В ответ фотограф услышала лишь смешок, а после сбросила вызов. Идти до автобусной остановки — около десяти минут, а потом ещё ехать около двадцати, поэтому, достав запутанный клубок наушников, она включила свой любимый плейлист. Когда в уши проникло нежное звучание гитары, девушка довольно улыбнулась и пошла вдоль высаженных рядов деревьев парка Шлоссберг, с которого открывался потрясающий вид на центр, словно тот был как на ладони. Не зря говорят, Шлоссберг — одна из лучших смотровых точек.
Вечерний город был невероятно красив. Дождь, который лил всю ночь почти до обеда, всё ещё давал о себе знать: ровная некогда светло-серая плитка приобрела тёмно-графитовый оттенок, создавая впечатление, казалось бы, и без того мокрого асфальта. Дополняли эту картину листья, которые, словно напоминая о скором приходе зимы, постепенно покидали ветки деревьев, кое-где прилипая к сырой плитке, лавочкам и, точно шальные дети, забирались в волосы вечно спешащих прохожих. Именно такой город нравился Лу. Было в нём нечто особенное. То, что хотелось навсегда сохранить в памяти.
Свет от высоких фонарей, что только полчаса назад начал освещать уже местами тёмные участки дорог, падал на асфальт тёплым жёлтым оттенком. Огни вывесок магазинов вдалеке, возле автобусной остановки, вместе со слегка размытыми из-за слезящихся от ветра глаз фарами машин, лишь добавляли атмосферы спокойствия в этот момент.
Заражаясь этим спокойствием, что царило вокруг, девушка замедлила шаг и начала рассматривать прохожих. Навстречу торопливо прошла женщина лет тридцати в длинном красном пальто, держа в руке несколько игрушечных тыкв. Она разговаривала по телефону, активно жестикулируя. Чуть поодаль неспешно прогуливалась смеющаяся парочка: темноволосый парень в бордовой куртке шёл под ручку со светло-русой девушкой, чьи волосы плавно струились по спине, контрастируя с чёрной курткой. На соседней тропинке, ворча себе под нос что-то на неразборчивом, понятном только ему языке, подметал дворник. Конец осени — по-видимому, его самое нелюбимое время года — работы принёс очень много, а пробегающие мимо дети, прогуливающиеся с родителями, её только добавляли, разрушая сметённые кучи листьев.
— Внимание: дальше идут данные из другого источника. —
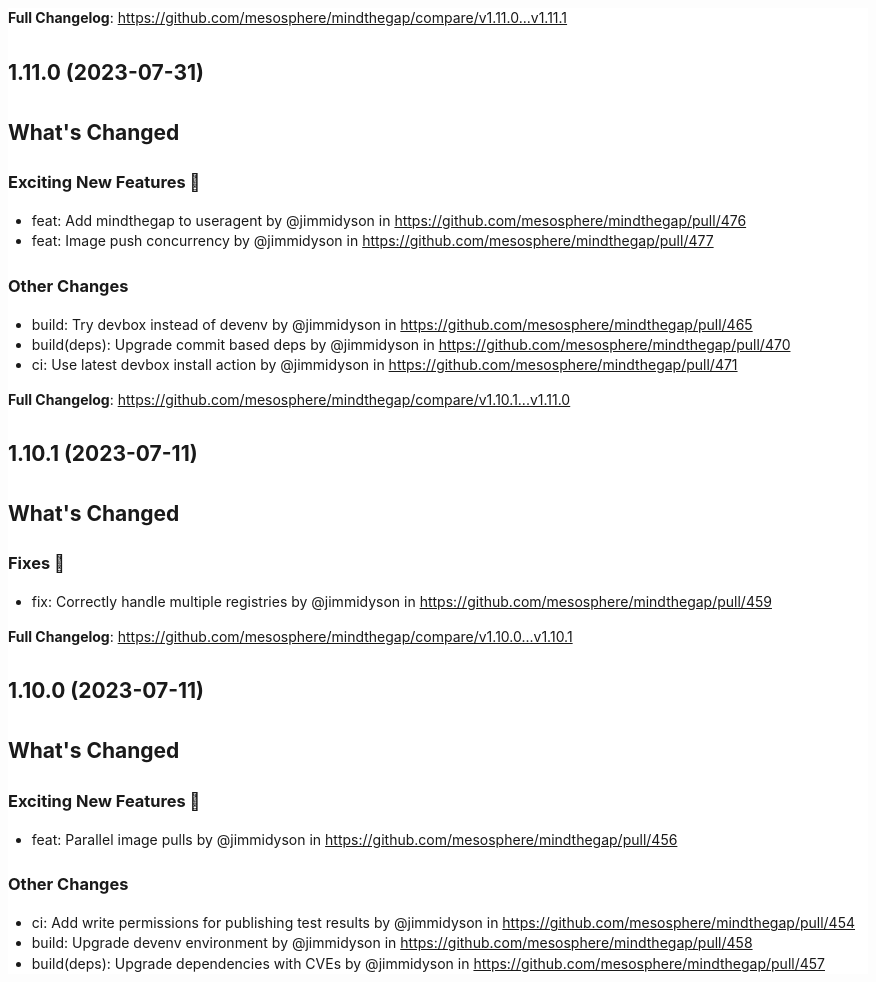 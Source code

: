 
**Full Changelog**: https://github.com/mesosphere/mindthegap/compare/v1.11.0...v1.11.1

## 1.11.0 (2023-07-31)



## What's Changed
### Exciting New Features 🎉
* feat: Add mindthegap to useragent by @jimmidyson in https://github.com/mesosphere/mindthegap/pull/476
* feat: Image push concurrency by @jimmidyson in https://github.com/mesosphere/mindthegap/pull/477
### Other Changes
* build: Try devbox instead of devenv by @jimmidyson in https://github.com/mesosphere/mindthegap/pull/465
* build(deps): Upgrade commit based deps by @jimmidyson in https://github.com/mesosphere/mindthegap/pull/470
* ci: Use latest devbox install action by @jimmidyson in https://github.com/mesosphere/mindthegap/pull/471


**Full Changelog**: https://github.com/mesosphere/mindthegap/compare/v1.10.1...v1.11.0

## 1.10.1 (2023-07-11)



## What's Changed
### Fixes 🔧
* fix: Correctly handle multiple registries by @jimmidyson in https://github.com/mesosphere/mindthegap/pull/459


**Full Changelog**: https://github.com/mesosphere/mindthegap/compare/v1.10.0...v1.10.1

## 1.10.0 (2023-07-11)



## What's Changed
### Exciting New Features 🎉
* feat: Parallel image pulls by @jimmidyson in https://github.com/mesosphere/mindthegap/pull/456
### Other Changes
* ci: Add write permissions for publishing test results by @jimmidyson in https://github.com/mesosphere/mindthegap/pull/454
* build: Upgrade devenv environment by @jimmidyson in https://github.com/mesosphere/mindthegap/pull/458
* build(deps): Upgrade dependencies with CVEs by @jimmidyson in https://github.com/mesosphere/mindthegap/pull/457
Казалось, словно Лу находится в замедленной съёмке: вокруг кипит жизнь, у каждого прохожего свои проблемы, желания, насущные вопросы. Механизм работает точно зависящие друг от друга шестерёнки, никогда не сбивающиеся с заданного темпа. Однако, как показалось фотографу, в данный момент она и была той самой шестерёнкой, что выбивается из слаженной работы механизма.